(Your goal)
Return, unchanged and with no pictures, the lines below from the very first through the one that contains "3. 从主串S的第三个字符’c’开始，与模式串T进行比较，发现第一个字符不相等。".

(Data to process)
+ + + + + + +
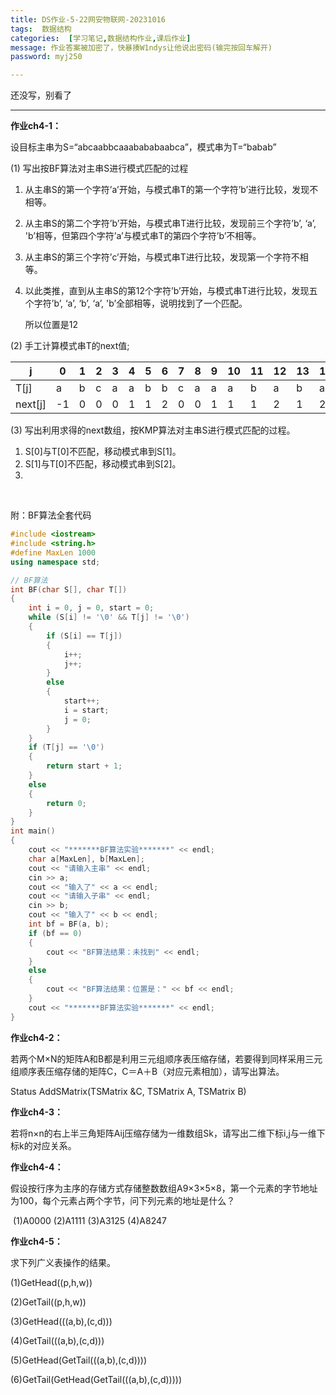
 ```yaml
---
title: DS作业-5-22网安物联网-20231016
tags:  数据结构
categories:  [学习笔记,数据结构作业,课后作业]
message: 作业答案被加密了，快暴揍W1ndys让他说出密码(输完按回车解开)
password: myj250

---
```


还没写，别看了

---

**作业ch4-1：**

设目标主串为S=“abcaabbcaaabababaabca”，模式串为T=“babab”

 (1) 写出按BF算法对主串S进行模式匹配的过程

1. 从主串S的第一个字符’a’开始，与模式串T的第一个字符’b’进行比较，发现不相等。

2. 从主串S的第二个字符’b’开始，与模式串T进行比较，发现前三个字符’b’, ‘a’, 'b’相等，但第四个字符’a’与模式串T的第四个字符’b’不相等。

3. 从主串S的第三个字符’c’开始，与模式串T进行比较，发现第一个字符不相等。

4. 以此类推，直到从主串S的第12个字符’b’开始，与模式串T进行比较，发现五个字符’b’, ‘a’, ‘b’, ‘a’, 'b’全部相等，说明找到了一个匹配。

   所以位置是12

 (2) 手工计算模式串T的next值;

| j       | 0    | 1    | 2    | 3    | 4    | 5    | 6    | 7    | 8    | 9    | 10   | 11   | 12   | 13   | 14   | 15   | 16   | 17   | 18   | 19   | 20   |
| ------- | ---- | ---- | ---- | ---- | ---- | ---- | ---- | ---- | ---- | ---- | ---- | ---- | ---- | ---- | ---- | ---- | ---- | ---- | ---- | ---- | ---- |
| T[j]    | a    | b    | c    | a    | a    | b    | b    | c    | a    | a    | a    | b    | a    | b    | a    | b    | a    | a    | b    | c    | a    |
| next[j] | -1   | 0    | 0    | 0    | 1    | 1    | 2    | 0    | 0    | 1    | 1    | 1    | 2    | 1    | 2    | 1    | 2    | 1    | 1    | 2    | 0    |

 (3) 写出利用求得的next数组，按KMP算法对主串S进行模式匹配的过程。

1. S[0]与T[0]不匹配，移动模式串到S[1]。
2. S[1]与T[0]不匹配，移动模式串到S[2]。
3. 

<br/>

附：BF算法全套代码

```C++
#include <iostream>
#include <string.h>
#define MaxLen 1000
using namespace std;

// BF算法
int BF(char S[], char T[])
{
	int i = 0, j = 0, start = 0;
	while (S[i] != '\0' && T[j] != '\0')
	{
		if (S[i] == T[j])
		{
			i++;
			j++;
		}
		else
		{
			start++;
			i = start;
			j = 0;
		}
	}
	if (T[j] == '\0')
	{
		return start + 1;
	}
	else
	{
		return 0;
	}
}
int main()
{
	cout << "*******BF算法实验*******" << endl;
	char a[MaxLen], b[MaxLen];
	cout << "请输入主串" << endl;
	cin >> a;
	cout << "输入了" << a << endl;
	cout << "请输入子串" << endl;
	cin >> b;
	cout << "输入了" << b << endl;
	int bf = BF(a, b);
	if (bf == 0)
	{
		cout << "BF算法结果：未找到" << endl;
	}
	else
	{
		cout << "BF算法结果：位置是：" << bf << endl;
	}
	cout << "*******BF算法实验*******" << endl;
}
```

**作业ch4-2：**

若两个M×N的矩阵A和B都是利用三元组顺序表压缩存储，若要得到同样采用三元组顺序表压缩存储的矩阵C，C＝A＋B（对应元素相加），请写出算法。

   Status AddSMatrix(TSMatrix &C, TSMatrix A, TSMatrix B)

**作业ch4-3：**

若将n×n的右上半三角矩阵Aij压缩存储为一维数组Sk，请写出二维下标i,j与一维下标k的对应关系。

**作业ch4-4：**

假设按行序为主序的存储方式存储整数数组A9×3×5×8，第一个元素的字节地址为100，每个元素占两个字节，问下列元素的地址是什么？

​    (1)A0000  (2)A1111  (3)A3125    (4)A8247

**作业ch4-5：**

求下列广义表操作的结果。

   (1)GetHead((p,h,w))    

   (2)GetTail((p,h,w))

   (3)GetHead(((a,b),(c,d))) 

   (4)GetTail(((a,b),(c,d)))

   (5)GetHead(GetTail(((a,b),(c,d))))

   (6)GetTail(GetHead(GetTail(((a,b),(c,d)))))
+ + + + + + +
(Your solution)
 ```yaml
---
title: DS作业-5-22网安物联网-20231016
tags:  数据结构
categories:  [学习笔记,数据结构作业,课后作业]
message: 作业答案被加密了，快暴揍W1ndys让他说出密码(输完按回车解开)
password: myj250

---
```


还没写，别看了

---

**作业ch4-1：**

设目标主串为S=“abcaabbcaaabababaabca”，模式串为T=“babab”

 (1) 写出按BF算法对主串S进行模式匹配的过程

1. 从主串S的第一个字符’a’开始，与模式串T的第一个字符’b’进行比较，发现不相等。

2. 从主串S的第二个字符’b’开始，与模式串T进行比较，发现前三个字符’b’, ‘a’, 'b’相等，但第四个字符’a’与模式串T的第四个字符’b’不相等。

3. 从主串S的第三个字符’c’开始，与模式串T进行比较，发现第一个字符不相等。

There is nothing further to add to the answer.